This figure further illustrates the fact that multiple sets of relationships can be defined between two entities.

  • many to one ( n: 1). This relationship is similar to mapping 1:n.

In this case, for completely obvious reasons (each contract is concluded with a specific customer, and each customer has at least one contract, otherwise it would not be such), each entity has a mandatory membership class.

  • many to many ( n: n). In this case, each of the associated entities can be represented by any number of instances.

If the existence of an entity x depends on the existence of an entity y, then x is called dependent entity(sometimes entity x is called "weak" and "entity" y is called strong). As an example, consider the relationship between the previously described entities WORKING_GROUP and CONTRACT. Working group is created only after a contract is signed with the customer, and ceases to exist upon completion of the contract. Then WORKING_GROUP is dependent on the CONTRACT entity. We will denote a dependent entity by a double rectangle, and its connection with a strong entity by a line with an arrow ( we had an oval for the dependent)

The cardinality of the connection for a strong entity will always be (1,1). The membership class and degree of relationship for a dependent entity can be anything.

12. Hierarchical and network data models.

Hierarchical model is a collection of elements arranged in the order of their subordination from general to specific and forming a tree (graph) inverted in structure.

The basic concepts of a hierarchical structure include level, node, and relationship. Knot is a set of data attributes that describe an object. In a hierarchical tree diagram, nodes are represented as vertices in the graph. Each node at a lower level is connected to only one node at a higher level. high level. A hierarchical tree has only one vertex, not subordinate to any other vertex and located at the topmost - first level. Dependent (slave) nodes are at the second, third, etc. levels. The number of trees in the database is determined by the number of root records. For each database record, there is only one hierarchical path from the root record.

The organization of data in a hierarchical type DBMS is defined in terms of: element, aggregate, record (group), group relation, database.
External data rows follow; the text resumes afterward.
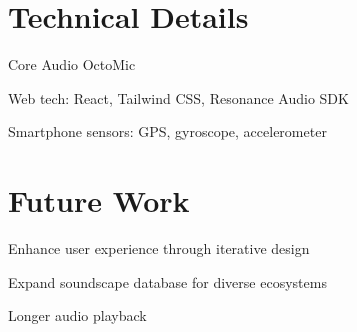 \documentclass[a4paper]{article}
\begin{document}
{    \section{Technical Details}
    \begin{compactitem}
        \item Core Audio OctoMic
        \item Web tech: React, Tailwind CSS, Resonance Audio SDK
        \item Smartphone sensors: GPS, gyroscope, accelerometer
    \end{compactitem}

    \section{Future Work}
    \begin{compactitem}
        \item Enhance user experience through iterative design
        \item Expand soundscape database for diverse ecosystems
        \item Longer audio playback
    \end{compactitem}
}
\end{document}
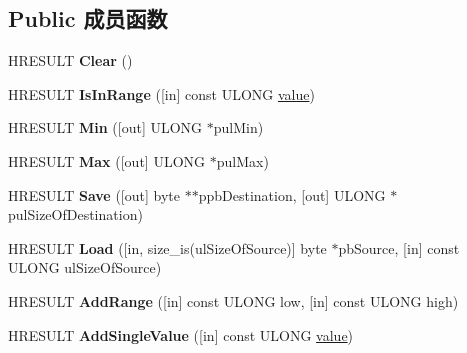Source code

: \subsection*{Public 成员函数}
\begin{DoxyCompactItemize}
\item 
\mbox{\label{interface_i_range_list_aebeb37ba50c5870f6d5bbf853b83f2cf}} 
H\+R\+E\+S\+U\+LT {\bfseries Clear} ()
\item 
\mbox{\label{interface_i_range_list_acc57d4a771b9cef60278cd394530a438}} 
H\+R\+E\+S\+U\+LT {\bfseries Is\+In\+Range} (\mbox{[}in\mbox{]} const U\+L\+O\+NG \hyperlink{unionvalue}{value})
\item 
\mbox{\label{interface_i_range_list_ab5591f40db3c1497f378d66725897d7b}} 
H\+R\+E\+S\+U\+LT {\bfseries Min} (\mbox{[}out\mbox{]} U\+L\+O\+NG $\ast$pul\+Min)
\item 
\mbox{\label{interface_i_range_list_aa57878a30e4c1be59d5107d6f4eb805c}} 
H\+R\+E\+S\+U\+LT {\bfseries Max} (\mbox{[}out\mbox{]} U\+L\+O\+NG $\ast$pul\+Max)
\item 
\mbox{\label{interface_i_range_list_a494cdec5daceb90fb0553caeb3eda502}} 
H\+R\+E\+S\+U\+LT {\bfseries Save} (\mbox{[}out\mbox{]} byte $\ast$$\ast$ppb\+Destination, \mbox{[}out\mbox{]} U\+L\+O\+NG $\ast$pul\+Size\+Of\+Destination)
\item 
\mbox{\label{interface_i_range_list_a31095d16d26fa85ea1aeb3c0714ca4e0}} 
H\+R\+E\+S\+U\+LT {\bfseries Load} (\mbox{[}in, size\+\_\+is(ul\+Size\+Of\+Source)\mbox{]} byte $\ast$pb\+Source, \mbox{[}in\mbox{]} const U\+L\+O\+NG ul\+Size\+Of\+Source)
\item 
\mbox{\label{interface_i_range_list_a80303f71c847b52b94c2d73f14214aba}} 
H\+R\+E\+S\+U\+LT {\bfseries Add\+Range} (\mbox{[}in\mbox{]} const U\+L\+O\+NG low, \mbox{[}in\mbox{]} const U\+L\+O\+NG high)
\item 
\mbox{\label{interface_i_range_list_a51e329364c2ca587ce72675eee02fda3}} 
H\+R\+E\+S\+U\+LT {\bfseries Add\+Single\+Value} (\mbox{[}in\mbox{]} const U\+L\+O\+NG \hyperlink{unionvalue}{value})
$$
\end{DoxyCompactItemize}
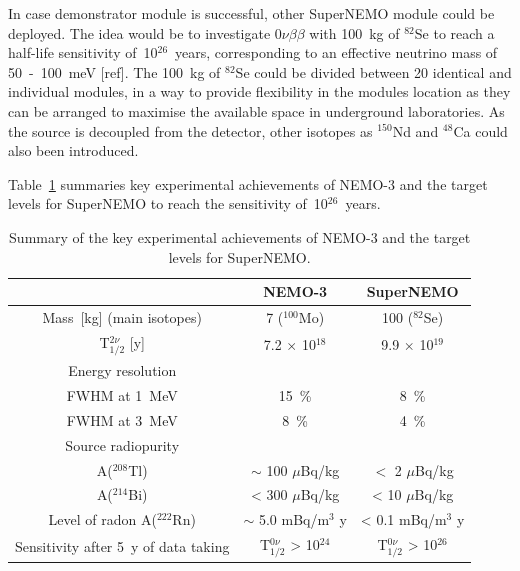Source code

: \documentclass[main.tex]{subfiles}
\begin{document}
\bigskip


\NI In case demonstrator module is successful, other SuperNEMO module could be deployed. The idea would be to investigate 0$\nu\beta\beta$ with 100~kg of $^{\text{82}}$Se to reach a half-life sensitivity of~10$^{\text{26}}$~years, corresponding to an effective neutrino mass of 50~-~100~meV [ref]. The 100~kg of $^{\text{82}}$Se could be divided between 20 identical and individual modules, in a way to provide flexibility in the modules location as they can be arranged to maximise the available space in underground laboratories. As the source is decoupled from the detector, other isotopes as $^{\text{150}}$Nd and $^{\text{48}}$Ca could also been introduced.


\bigskip


\NI Table~\ref{tab:DifferenceNEMO3-SuperNEMO} summaries key experimental achievements of NEMO-3 and the target levels for SuperNEMO to reach the sensitivity of~10$^{\text{26}}$~years. 


\begin{table}[h!]
\centering
\begin{tabular}{c|c|c}
      & NEMO-3 & SuperNEMO \\
\toprule
Mass~[kg] (main isotopes)           & 7 ($^{\text{100}}$Mo)         & 100 ($^{\text{82}}$Se)        \\[0.1cm]
 T$_{\text{1/2}}^{\text{2}\nu}$ [y] & 7.2 $\times$ 10$^{\text{18}}$ & 9.9 $\times$ 10$^{\text{19}}$ \\[0.1cm]
\midrule
Energy resolution & & \\
FWHM at 1~MeV                       & 15~\%                         & 8~\%                          \\[0.1cm]
FWHM at 3~MeV                       & 8~\%                          & 4~\%                          \\[0.1cm]
\midrule
Source radiopurity & & \\
A($^{\text{208}}$Tl)               & $\sim$ 100 $\mu$Bq/kg         & $<$ 2 $\mu$Bq/kg               \\[0.1cm]
A($^{\text{214}}$Bi)               & < 300 $\mu$Bq/kg              & < 10 $\mu$Bq/kg                \\[0.1cm]
\midrule
Level of radon A($^{\text{222}}$Rn)& $\sim$ 5.0 mBq/m$^\text{3}$ y   & < 0.1 mBq/m$^\text{3}$ y     \\[0.1cm]
\midrule
Sensitivity after 5~y of data taking & T$_{\text{1/2}}^{\text{0}\nu}$ > 10$^{\text{24}}$ & T$_{\text{1/2}}^{\text{0}\nu}$ > 10$^{\text{26}}$     \\[0.1cm]
\bottomrule
\end{tabular}
\caption{Summary of the key experimental achievements of NEMO-3 and the target levels for SuperNEMO.}
\label{tab:DifferenceNEMO3-SuperNEMO}
\end{table}  


\FloatBarrier
\end{document}
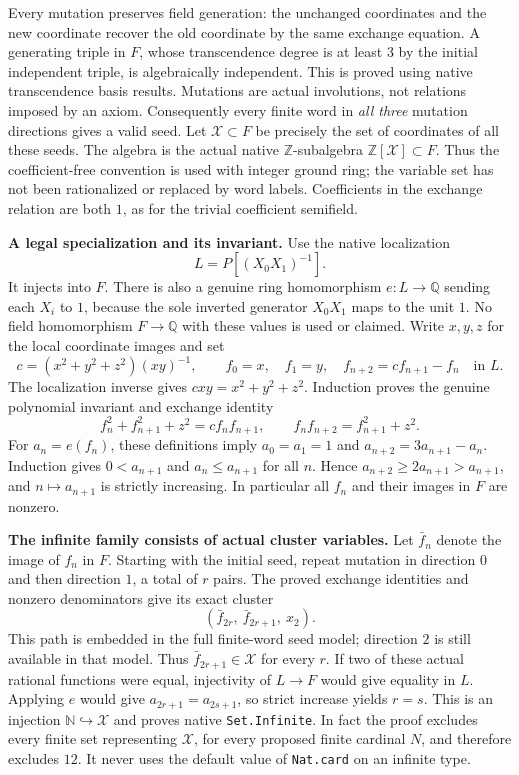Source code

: \documentclass[10pt]{article}
\begin{document}
Every mutation preserves field generation: the unchanged coordinates and the new
coordinate recover the old coordinate by the same exchange equation. A generating
triple in $F$, whose transcendence degree is at least $3$ by the initial independent
triple, is algebraically independent. This is proved using native transcendence
basis results. Mutations are actual involutions, not relations imposed by an axiom.
Consequently every finite word in \emph{all three} mutation directions gives a valid
seed. Let $\mathcal X\subset F$ be precisely the set of coordinates of all these
seeds. The algebra is the actual native $\mathbb Z$-subalgebra
$\mathbb Z[\mathcal X]\subset F$. Thus the coefficient-free convention is used
with integer ground ring; the variable set has not been rationalized or replaced
by word labels. Coefficients in the exchange relation are both $1$, as for the
trivial coefficient semifield.

\textbf{A legal specialization and its invariant.}
Use the native localization
\[
 L=P[(X_0X_1)^{-1}].
\]
It injects into $F$. There is also a genuine ring homomorphism
$e:L\to\mathbb Q$ sending each $X_i$ to $1$, because the sole inverted generator
$X_0X_1$ maps to the unit $1$. No field homomorphism $F\to\mathbb Q$ with these
values is used or claimed.
Write $x,y,z$ for the local coordinate images and set
\[
 c=(x^2+y^2+z^2)(xy)^{-1},\qquad
 f_0=x,\quad f_1=y,\quad f_{n+2}=cf_{n+1}-f_n\quad\text{in }L.
\]
The localization inverse gives $cxy=x^2+y^2+z^2$. Induction proves the genuine
polynomial invariant and exchange identity
\[
 f_n^2+f_{n+1}^2+z^2=cf_nf_{n+1},\qquad
 f_nf_{n+2}=f_{n+1}^2+z^2.
\]
For $a_n=e(f_n)$, these definitions imply
$a_0=a_1=1$ and $a_{n+2}=3a_{n+1}-a_n$.
Induction gives $0<a_{n+1}$ and $a_n\le a_{n+1}$ for all $n$. Hence
$a_{n+2}\ge2a_{n+1}>a_{n+1}$, and $n\mapsto a_{n+1}$ is strictly increasing.
In particular all $f_n$ and their images in $F$ are nonzero.

\textbf{The infinite family consists of actual cluster variables.}
Let $\bar f_n$ denote the image of $f_n$ in $F$. Starting with the initial seed,
repeat mutation in direction $0$ and then direction $1$, a total of $r$ pairs.
The proved exchange identities and nonzero denominators give its exact cluster
\[
 (\bar f_{2r},\ \bar f_{2r+1},\ x_2).
\]
This path is embedded in the full finite-word seed model; direction $2$ is still
available in that model. Thus $\bar f_{2r+1}\in\mathcal X$ for every $r$.
If two of these actual rational functions were equal, injectivity of $L\to F$
would give equality in $L$. Applying $e$ would give
$a_{2r+1}=a_{2s+1}$, so strict increase yields $r=s$.
This is an injection $\mathbb N\hookrightarrow\mathcal X$ and proves native
\texttt{Set.Infinite}. In fact the proof excludes every finite set representing
$\mathcal X$, for every proposed finite cardinal $N$, and therefore excludes $12$.
It never uses the default value of \texttt{Nat.card} on an infinite type.
\end{document}
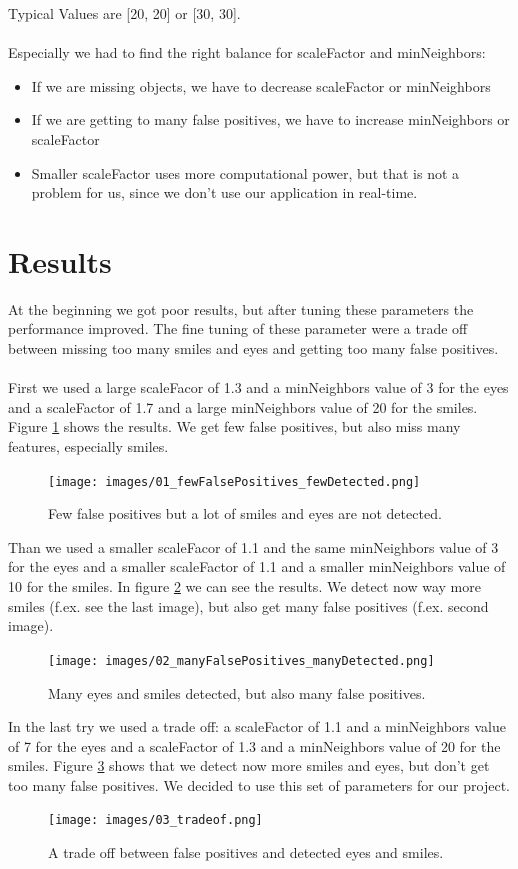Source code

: \documentclass[11pt, a4paper, twocolumn]{article}
\begin{document}
Typical Values are [20, 20] or [30, 30].\\\\
Especially we had to find the right balance for scaleFactor and minNeighbors:
\begin{itemize}
    \item If we are missing objects, we have to decrease scaleFactor or minNeighbors
    \item If we are getting to many false positives, we have to increase minNeighbors or scaleFactor
    \item Smaller scaleFactor uses more computational power, but that is not a problem for us, since we don’t use our application in real-time.
\end{itemize}
%


\section*{Results}

At the beginning we got poor results, but after tuning these parameters the performance improved. The fine tuning of these parameter were a trade off between missing too many smiles and eyes and getting too many false positives. \\\\
%
First we used a large scaleFacor of 1.3 and a minNeighbors value of 3 for the eyes and a scaleFactor of 1.7 and a large minNeighbors value of 20 for the smiles. Figure \ref{fig:01_fewFalsePositives} shows the results. We get few false positives, but also miss many features, especially smiles.
%
\begin{figure}[H]
 \texttt{[image: images/01\_fewFalsePositives\_fewDetected.png]}
 \centering
 \setlength{\abovecaptionskip}{1pt}
 \caption{Few false positives but a lot of smiles and eyes are not detected.}
 \label{fig:01_fewFalsePositives}
\end{figure}
%
Than we used a smaller scaleFacor of 1.1 and the same minNeighbors value of 3 for the eyes and a smaller scaleFactor of 1.1 and a smaller minNeighbors value of 10 for the smiles. In figure \ref{fig:01_manyFalsePositives} we can see the results. We detect now way more smiles (f.ex. see the last image), but also get many false positives (f.ex. second image).
\begin{figure}[H]
 \texttt{[image: images/02\_manyFalsePositives\_manyDetected.png]}
 \centering
 \setlength{\abovecaptionskip}{1pt}
 \caption{Many eyes and smiles detected, but also many false positives.}
 \label{fig:01_manyFalsePositives}
\end{figure}
%
In the last try we used a trade off: a scaleFactor of 1.1 and a minNeighbors value of 7 for the eyes and a scaleFactor of 1.3 and a minNeighbors value of 20 for the smiles. Figure \ref{fig:03_tradeof} shows that we detect now more smiles and eyes, but don't get too many false positives. We decided to use this set of parameters for our project.
\begin{figure}[H]
 \texttt{[image: images/03\_tradeof.png]}
 \centering
 \setlength{\abovecaptionskip}{1pt}
 \caption{A trade off between false positives and detected eyes and smiles.}
 \label{fig:03_tradeof}
\end{figure}
\end{document}
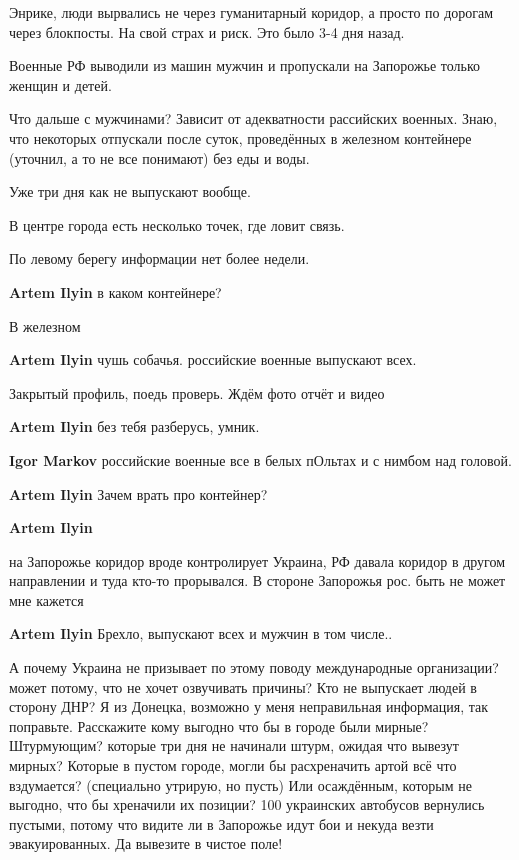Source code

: \begin{itemize}
\begin{itemize}
\end{itemize} %


Энрике, люди вырвались не через гуманитарный коридор, а просто по дорогам через
блокпосты. На свой страх и риск. Это было 3-4 дня назад.

Военные РФ выводили из машин мужчин и пропускали на Запорожье только женщин и
детей.

Что дальше с мужчинами? Зависит от адекватности рассийских военных. Знаю, что
некоторых отпускали после суток, проведённых в железном контейнере (уточнил, а
то не все понимают) без еды и воды.

Уже три дня как не выпускают вообще.

В центре города есть несколько точек, где ловит связь.

По левому берегу информации нет более недели.

\begin{itemize} %
\textbf{Artem Ilyin} в каком контейнере?

В железном

\textbf{Artem Ilyin} чушь собачья. российские военные выпускают всех.

Закрытый профиль, поедь проверь. Ждём фото отчёт и видео

\textbf{Artem Ilyin} без тебя разберусь, умник.

\textbf{Igor Markov} российские военные все в белых пОльтах и с нимбом над головой.

\textbf{Artem Ilyin} Зачем врать про контейнер?

\textbf{Artem Ilyin} 

на Запорожье коридор вроде контролирует Украина, РФ давала коридор в другом
направлении и туда кто-то прорывался. В стороне Запорожья рос. быть не может
мне кажется

\textbf{Artem Ilyin}
Брехло, выпускают всех и мужчин в том числе..
\end{itemize} %


А почему Украина не призывает по этому поводу международные организации? может
потому, что не хочет озвучивать причины? Кто не выпускает людей в сторону ДНР?
Я из Донецка, возможно у меня неправильная информация, так поправьте.
Расскажите кому выгодно что бы в городе были мирные? Штурмующим? которые три дня
не начинали штурм, ожидая что вывезут мирных? Которые в пустом городе, могли бы
расхреначить артой всё что вздумается? (специально утрирую, но пусть) Или
осаждённым, которым не выгодно, что бы хреначили их позиции? 100 украинских
автобусов вернулись пустыми, потому что видите ли в Запорожье идут бои и некуда
везти эвакуированных. Да вывезите в чистое поле!


\end{itemize}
  • Attribute (data element)- the smallest unit of a data structure. Typically, each element in a database description is given a unique name. It is referred to by this name during processing. A data element is also often called a field.
  • Record- a named collection of attributes. Using records allows you to obtain some logically connected set of data in one access to the database. It is the records that are changed, added and deleted. The type of a record is determined by the composition of its attributes. Record instance - a specific record with a specific element value
  • Group attitude- hierarchical relationship between records of two types. The parent record (the owner of the group relationship) is called the source record, and the child records (members of the group relationship) are called subordinate records. A hierarchical database can only store such tree structures.

The root record of each tree must contain a key with a unique value. The keys of non-root records must have a unique value only within the group relationship. Each record is identified by a complete concatenated key, which is the set of keys of all records from the root along the hierarchical path.

At graphic representation group relationships are represented by arcs of a directed graph, and record types are represented by vertices.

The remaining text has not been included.